Thermal dummies have most commonly been used to optimise high-end ski jackets or other temperature-controlling garments.

But as it remains unclear what is happening to the human body during a heat stroke and the research team at Arizona State University is trying to “understand in detail what was happening to the core temperature as somebody has experienced a heat-related illness or death”.

Arizona State University’s ANDI is one of the only two thermal dummies used by research institutions and was custom-built for ASU’s research.

“There are lots of experiments you really do not want to do with humans because somebody could end up being hurt…with the thermal manikin, we can actually simulate the conditions and see how fast that core temperature is increasing,” said Konrad Rykaczewski, associate professor at the School for Engineering of Matter, Transport and Energy at Arizona State University.

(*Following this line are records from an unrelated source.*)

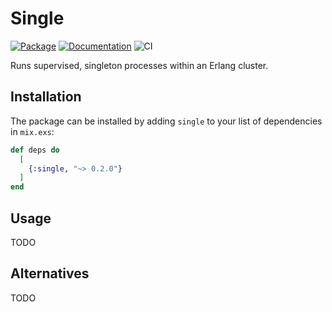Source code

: # Single

[![Package](https://img.shields.io/hexpm/v/single.svg)](https://hex.pm/packages/single) [![Documentation](http://img.shields.io/badge/hex.pm-docs-green.svg?style=flat)](https://hexdocs.pm/single) ![CI](https://github.com/balexand/single/actions/workflows/elixir.yml/badge.svg)

Runs supervised, singleton processes within an Erlang cluster.

## Installation

The package can be installed by adding `single` to your list of dependencies in `mix.exs`:

```elixir
def deps do
  [
    {:single, "~> 0.2.0"}
  ]
end
```

## Usage

TODO

## Alternatives

TODO
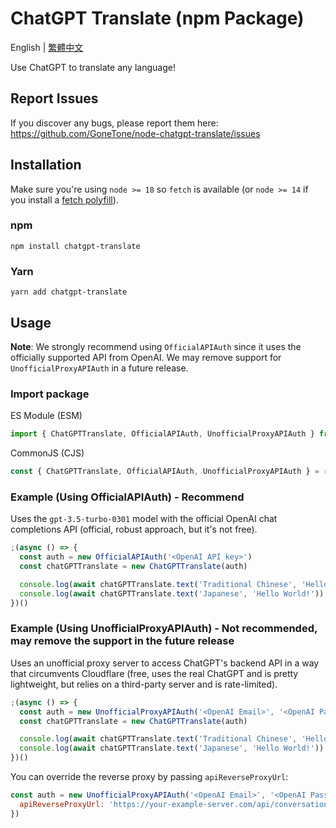 # ChatGPT Translate (npm Package)

English | [繁體中文](README_ZH-TW.md)

Use ChatGPT to translate any language!

## Report Issues

If you discover any bugs, please report them here: <https://github.com/GoneTone/node-chatgpt-translate/issues>

## Installation

Make sure you're using `node >= 18` so `fetch` is available (or `node >= 14` if you install a [fetch polyfill](https://github.com/developit/unfetch#usage-as-a-polyfill)).

### npm

```sh-session
npm install chatgpt-translate
```

### Yarn

```sh-session
yarn add chatgpt-translate
```

## Usage

**Note**: We strongly recommend using `OfficialAPIAuth` since it uses the officially supported API from OpenAI. We may remove support for `UnofficialProxyAPIAuth` in a future release.

### Import package

ES Module (ESM)

```js
import { ChatGPTTranslate, OfficialAPIAuth, UnofficialProxyAPIAuth } from 'chatgpt-translate'
```

CommonJS (CJS)

```js
const { ChatGPTTranslate, OfficialAPIAuth, UnofficialProxyAPIAuth } = require('chatgpt-translate')
```

### Example (Using OfficialAPIAuth) - Recommend

Uses the `gpt-3.5-turbo-0301` model with the official OpenAI chat completions API (official, robust approach, but it's not free).

```js
;(async () => {
  const auth = new OfficialAPIAuth('<OpenAI API key>')
  const chatGPTTranslate = new ChatGPTTranslate(auth)

  console.log(await chatGPTTranslate.text('Traditional Chinese', 'Hello World!'))
  console.log(await chatGPTTranslate.text('Japanese', 'Hello World!'))
})()
```

### Example (Using UnofficialProxyAPIAuth) - Not recommended, may remove the support in the future release

Uses an unofficial proxy server to access ChatGPT's backend API in a way that circumvents Cloudflare (free, uses the real ChatGPT and is pretty lightweight, but relies on a third-party server and is rate-limited).

```js
;(async () => {
  const auth = new UnofficialProxyAPIAuth('<OpenAI Email>', '<OpenAI Password>')
  const chatGPTTranslate = new ChatGPTTranslate(auth)

  console.log(await chatGPTTranslate.text('Traditional Chinese', 'Hello World!'))
  console.log(await chatGPTTranslate.text('Japanese', 'Hello World!'))
})()
```

You can override the reverse proxy by passing `apiReverseProxyUrl`:

```js
const auth = new UnofficialProxyAPIAuth('<OpenAI Email>', '<OpenAI Password>', {
  apiReverseProxyUrl: 'https://your-example-server.com/api/conversation'
})
```
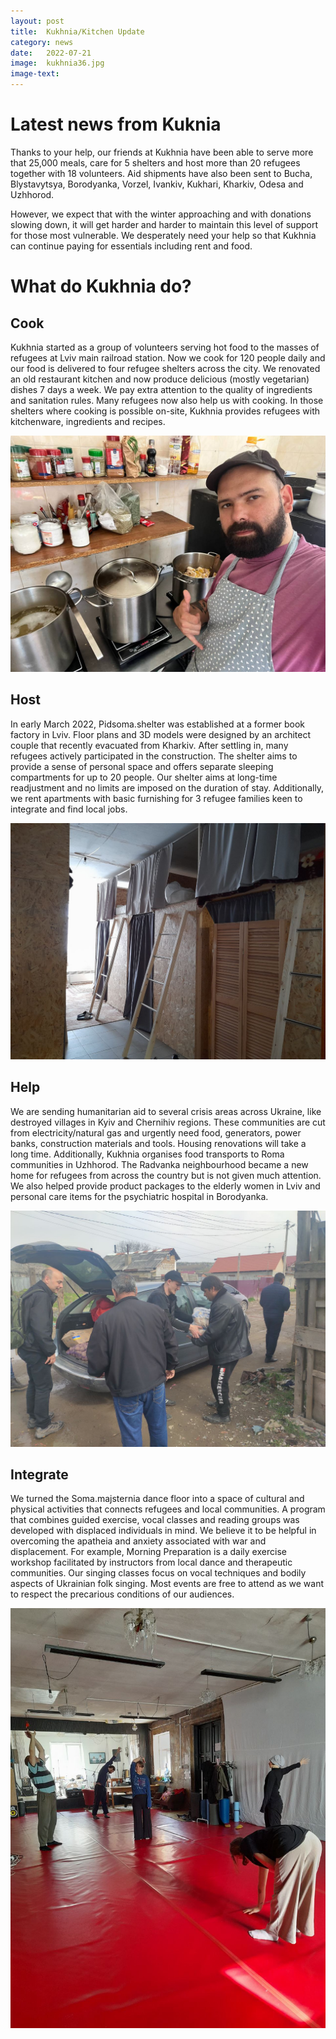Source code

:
 ```yaml
---
layout: post
title:  Kukhnia/Kitchen Update
category: news
date:   2022-07-21
image:  kukhnia36.jpg
image-text:
---
```

# Latest news from Kuknia

Thanks to your help, our friends at Kukhnia have been able to serve more that 25,000 meals, care for 5 shelters and host more than 20 refugees together with 18 volunteers. Aid shipments have also been sent to Bucha, Blystavytsya, Borodyanka, Vorzel, Ivankiv, Kukhari, Kharkiv, Odesa and Uzhhorod.

However, we expect that with the winter approaching and with donations slowing down, it will get harder and harder to maintain this level of support for those most vulnerable. We desperately need your help so that Kukhnia can continue paying for essentials including rent and food.

# What do Kukhnia do?

## Cook

Kukhnia started as a group of volunteers serving hot food to the masses of refugees at Lviv main railroad station. Now we cook for 120 people daily and our food is delivered to four refugee shelters across the city.  We renovated an old restaurant kitchen and now produce delicious (mostly vegetarian) dishes 7 days a week. We pay extra attention to the quality of ingredients and sanitation rules. Many refugees now also help us with cooking. In those shelters where cooking is possible on-site, Kukhnia provides refugees with kitchenware, ingredients and recipes.

![](/assets/images/kukhnia40.jpg)

## Host

In early March 2022, Pidsoma.shelter was established at a former book factory in Lviv. Floor plans and 3D models were designed by an architect couple that recently evacuated from Kharkiv. After settling in, many refugees actively participated in the construction. The shelter aims to provide a sense of personal space and offers separate sleeping compartments for up to 20 people. Our shelter aims at long-time readjustment and no limits are imposed on the duration of stay. Additionally, we rent apartments with basic furnishing for 3 refugee families keen to integrate and find local jobs.

![](/assets/images/kukhnia41.jpg)

## Help

We are sending humanitarian aid to several crisis areas across Ukraine, like destroyed villages in Kyiv and Chernihiv regions. These communities are cut from electricity/natural gas and urgently need food, generators, power banks, construction materials and tools. Housing renovations will take a long time. Additionally, Kukhnia organises food transports to Roma communities in Uzhhorod. The Radvanka neighbourhood became a new home for refugees from across the country but is not given much attention. We also helped provide product packages to the elderly women in Lviv and personal care items for the psychiatric hospital in Borodyanka.

![](/assets/images/kukhnia39.jpg)

## Integrate

We turned the Soma.majsternia dance floor into a space of cultural and physical activities that connects refugees and local communities. A program that combines guided exercise, vocal classes and reading groups was developed with displaced individuals in mind. We believe it to be helpful in overcoming the apatheia and anxiety associated with war and displacement. For example, Morning Preparation is a daily exercise workshop facilitated by instructors from local dance and therapeutic communities. Our singing classes focus on vocal techniques and bodily aspects of Ukrainian folk singing. Most events are free to attend as we want to respect the precarious conditions of our audiences.

![](/assets/images/kukhnia42.jpg)
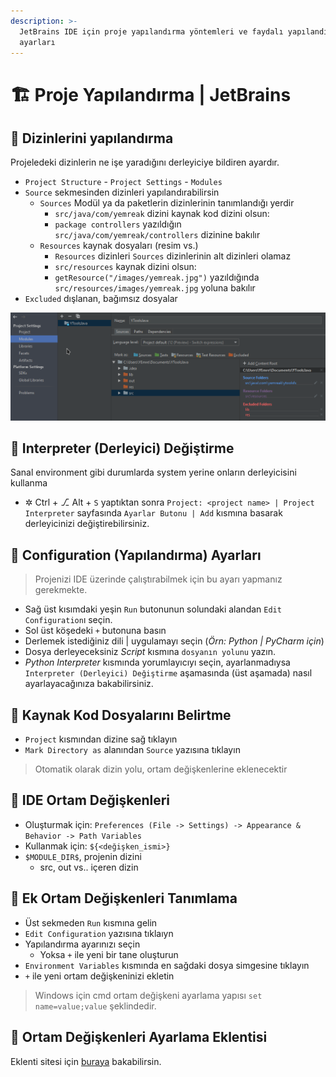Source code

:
 ```yaml
---
description: >-
  JetBrains IDE için proje yapılandırma yöntemleri ve faydalı yapılandırma
  ayarları
---
```


# 🏗️ Proje Yapılandırma \| JetBrains

## 📂 Dizinlerini yapılandırma

Projeledeki dizinlerin ne işe yaradığını derleyiciye bildiren ayardır.

* `Project Structure` - `Project Settings` - `Modules`
* `Source` sekmesinden dizinleri yapılandırabilirsin
  * `Sources` Modül ya da paketlerin dizinlerinin tanımlandığı yerdir
    * `src/java/com/yemreak` dizini kaynak kod dizini olsun:
    * `package controllers` yazıldığın `src/java/com/yemreak/controllers` dizinine bakılır
  * `Resources` kaynak dosyaları \(resim vs.\)
    * `Resources` dizinleri `Sources` dizinlerinin alt dizinleri olamaz
    * `src/resources` kaynak dizini olsun:
    * `getResource("/images/yemreak.jpg")` yazıldığında `src/resources/images/yemreak.jpg` yoluna bakılır
* `Excluded` dışlanan, bağımsız dosyalar

![](../../.gitbook/assets/image%20%2816%29.png)

## 💫 Interpreter \(Derleyici\) Değiştirme

Sanal environment gibi durumlarda system yerine onların derleyicisini kullanma

* ✲ Ctrl + ⎇ Alt + `S` yaptıktan sonra `Project: <project name> | Project Interpreter` sayfasında `Ayarlar Butonu | Add` kısmına basarak derleyicinizi değiştirebilirsiniz.

## 🔨 Configuration \(Yapılandırma\) Ayarları

> Projenizi IDE üzerinde çalıştırabilmek için bu ayarı yapmanız gerekmekte.

* Sağ üst kısımdaki yeşin `Run` butonunun solundaki alandan `Edit Configuration`ı seçin.
* Sol üst köşedeki `+` butonuna basın
* Derlemek istediğiniz dili \| uygulamayı seçin \(_Örn: Python \| PyCharm için_\)
* Dosya derleyeceksiniz _Script_ kısmına `dosyanın yolunu` yazın.
* _Python Interpreter_ kısmında yorumlayıcıyı seçin, ayarlanmadıysa `Interpreter (Derleyici) Değiştirme` aşamasında \(üst aşamada\) nasıl ayarlayacağınıza bakabilirsiniz.

## 📝 Kaynak Kod Dosyalarını Belirtme

* `Project` kısmından dizine sağ tıklayın
* `Mark Directory as` alanından `Source` yazısına tıklayın

> Otomatik olarak dizin yolu, ortam değişkenlerine eklenecektir

## 🌄 IDE Ortam Değişkenleri

* Oluşturmak için: `Preferences (File -> Settings) -> Appearance & Behavior -> Path Variables`
* Kullanmak için: `${<değişken_ismi>}`
* `$MODULE_DIR$`, projenin dizini
  * src, out vs.. içeren dizin

## 🌃 Ek Ortam Değişkenleri Tanımlama

* Üst sekmeden `Run` kısmına gelin
* `Edit Configuration` yazısına tıklaıyn
* Yapılandırma ayarınızı seçin
  * Yoksa `+` ile yeni bir tane oluşturun
* `Environment Variables` kısmında en sağdaki dosya simgesine tıklayın
* `+` ile yeni ortam değişkeninizi ekletin

> Windows için cmd ortam değişkeni ayarlama yapısı `set name=value;value` şeklindedir.

## 🔌 Ortam Değişkenleri Ayarlama Eklentisi

Eklenti sitesi için [buraya](https://github.com/ashald/EnvFile/blob/develop/README.md) bakabilirsin.


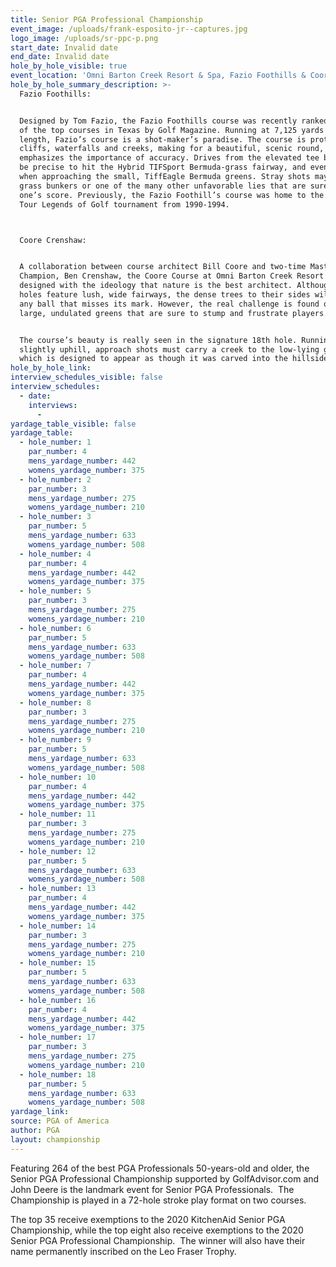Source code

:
 ```yaml
---
title: Senior PGA Professional Championship
event_image: /uploads/frank-esposito-jr--captures.jpg
logo_image: /uploads/sr-ppc-p.png
start_date: Invalid date
end_date: Invalid date
hole_by_hole_visible: true
event_location: 'Omni Barton Creek Resort & Spa, Fazio Foothills & Coore Crenshaw Courses'
hole_by_hole_summary_description: >-
  Fazio Foothills:


  Designed by Tom Fazio, the Fazio Foothills course was recently ranked as one
  of the top courses in Texas by Golf Magazine. Running at 7,125 yards in
  length, Fazio’s course is a shot-maker’s paradise. The course is protected by
  cliffs, waterfalls and creeks, making for a beautiful, scenic round, but also
  emphasizes the importance of accuracy. Drives from the elevated tee boxes must
  be precise to hit the Hybrid TIFSport Bermuda-grass fairway, and even more so
  when approaching the small, TiffEagle Bermuda greens. Stray shots may find the
  grass bunkers or one of the many other unfavorable lies that are sure to ruin
  one’s score. Previously, the Fazio Foothill’s course was home to the Champions
  Tour Legends of Golf tournament from 1990-1994.



  Coore Crenshaw:


  A collaboration between course architect Bill Coore and two-time Masters
  Champion, Ben Crenshaw, the Coore Course at Omni Barton Creek Resort & Spa is
  designed with the ideology that nature is the best architect. Although the
  holes feature lush, wide fairways, the dense trees to their sides will swallow
  any ball that misses its mark. However, the real challenge is found on the
  large, undulated greens that are sure to stump and frustrate players. 


  The course’s beauty is really seen in the signature 18th hole. Running
  slightly uphill, approach shots must carry a creek to the low-lying green
  which is designed to appear as though it was carved into the hillside.
hole_by_hole_link:
interview_schedules_visible: false
interview_schedules:
  - date:
    interviews:
      -
yardage_table_visible: false
yardage_table:
  - hole_number: 1
    par_number: 4
    mens_yardage_number: 442
    womens_yardage_number: 375
  - hole_number: 2
    par_number: 3
    mens_yardage_number: 275
    womens_yardage_number: 210
  - hole_number: 3
    par_number: 5
    mens_yardage_number: 633
    womens_yardage_number: 508
  - hole_number: 4
    par_number: 4
    mens_yardage_number: 442
    womens_yardage_number: 375
  - hole_number: 5
    par_number: 3
    mens_yardage_number: 275
    womens_yardage_number: 210
  - hole_number: 6
    par_number: 5
    mens_yardage_number: 633
    womens_yardage_number: 508
  - hole_number: 7
    par_number: 4
    mens_yardage_number: 442
    womens_yardage_number: 375
  - hole_number: 8
    par_number: 3
    mens_yardage_number: 275
    womens_yardage_number: 210
  - hole_number: 9
    par_number: 5
    mens_yardage_number: 633
    womens_yardage_number: 508
  - hole_number: 10
    par_number: 4
    mens_yardage_number: 442
    womens_yardage_number: 375
  - hole_number: 11
    par_number: 3
    mens_yardage_number: 275
    womens_yardage_number: 210
  - hole_number: 12
    par_number: 5
    mens_yardage_number: 633
    womens_yardage_number: 508
  - hole_number: 13
    par_number: 4
    mens_yardage_number: 442
    womens_yardage_number: 375
  - hole_number: 14
    par_number: 3
    mens_yardage_number: 275
    womens_yardage_number: 210
  - hole_number: 15
    par_number: 5
    mens_yardage_number: 633
    womens_yardage_number: 508
  - hole_number: 16
    par_number: 4
    mens_yardage_number: 442
    womens_yardage_number: 375
  - hole_number: 17
    par_number: 3
    mens_yardage_number: 275
    womens_yardage_number: 210
  - hole_number: 18
    par_number: 5
    mens_yardage_number: 633
    womens_yardage_number: 508
yardage_link:
source: PGA of America
author: PGA
layout: championship
---
```


Featuring 264 of the best PGA Professionals 50-years-old and older, the Senior PGA Professional Championship supported by GolfAdvisor.com and John Deere is the landmark event for Senior PGA Professionals.&nbsp; The Championship is played in a 72-hole stroke play format on two courses.&nbsp;

The top 35 receive exemptions to the 2020 KitchenAid Senior PGA Championship, while the top eight also receive exemptions to the 2020 Senior PGA Professional Championship.&nbsp; The winner will also have their name permanently inscribed on the Leo Fraser Trophy.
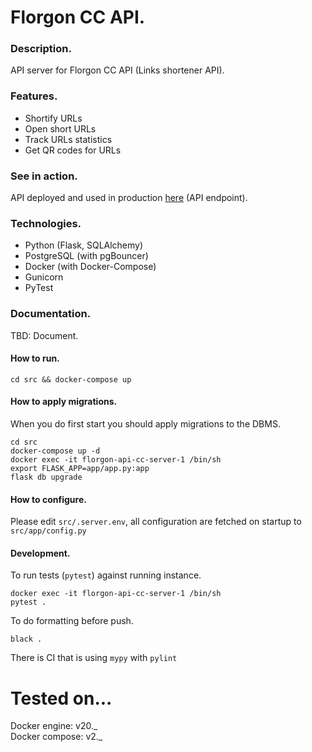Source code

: # Florgon CC API.

### Description.

API server for Florgon CC API (Links shortener API).

### Features.

- Shortify URLs
- Open short URLs
- Track URLs statistics
- Get QR codes for URLs

### See in action.

API deployed and used in production [here](https://api-cc.florgon.space/v1) (API endpoint).

### Technologies.

- Python (Flask, SQLAlchemy)
- PostgreSQL (with pgBouncer)
- Docker (with Docker-Compose)
- Gunicorn
- PyTest

### Documentation.

TBD: Document.

#### How to run.

```
cd src && docker-compose up
```

#### How to apply migrations.

When you do first start you should apply migrations to the DBMS.

```
cd src
docker-compose up -d
docker exec -it florgon-api-cc-server-1 /bin/sh
export FLASK_APP=app/app.py:app
flask db upgrade
```

#### How to configure.

Please edit `src/.server.env`, all configuration are fetched on startup to `src/app/config.py`

#### Development.

To run tests (`pytest`) against running instance.

```
docker exec -it florgon-api-cc-server-1 /bin/sh
pytest .
```

To do formatting before push.

```
black .
```

There is CI that is using `mypy` with `pylint`

# Tested on...

Docker engine: v20._ \
Docker compose: v2._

The manikin is tested in a heat chamber, dubbed the “Warm Room”, where researchers control the wind, temperature up to 60 degrees and solar radiation to simulate heat-exposure scenarios from different places around the globe.

According to the World Health Organisation, Europe saw at least 15,000 death specifically due to the heat during the record-breaking heat waves in 2022. This is expected to increase as the global temperature rises due to climate change.

Researchers also control ANDI’s 35 different surface areas individually.

Using its temperature sensors, heat flux sensors and pores, ANDI can mimic the thermal functions of the human body such as generating heat, sweating and shivering.

As people respond differently to extreme heat depending on age, body size and other health characteristics, the research team at ASU factors those in and creates a wide range of thermal regulation models.

“We can move different BMI models, different age characteristics and different medical conditions (into ANDI),” said Ankit Joshi, an ASU research scientist leading the modelling work and the lead operator of ANDI in a press release.

“A diabetes patient has different thermal regulation from a healthy person. So we can account for all this modification with our customised models,” Joshi added.

ANDI is also the world’s first thermal dummy to be used outside thanks to its internal cooling channels circulating cool water throughout its body.

While acknowledging there’s not going to be a “silver bullet for anything,” researchers hope to use the data to design solutions such as cooling clothes or backpack exoskeletons for cooling support.

“We're trying to approach this from a very holistic point…Could we change something in that thermal history of the person? What they were doing before? Could they take a longer break? How much would that help?” said Rykaczewski.

The research team says it plans to pair ANDI with ASU’s biometeorological heat robot, MaRTy, to better understand human sweating mechanisms.

“MaRTy measures the environment, and then ANDI can then tell us how the body can react,” said Ariane Middel, an assistant professor in the lab.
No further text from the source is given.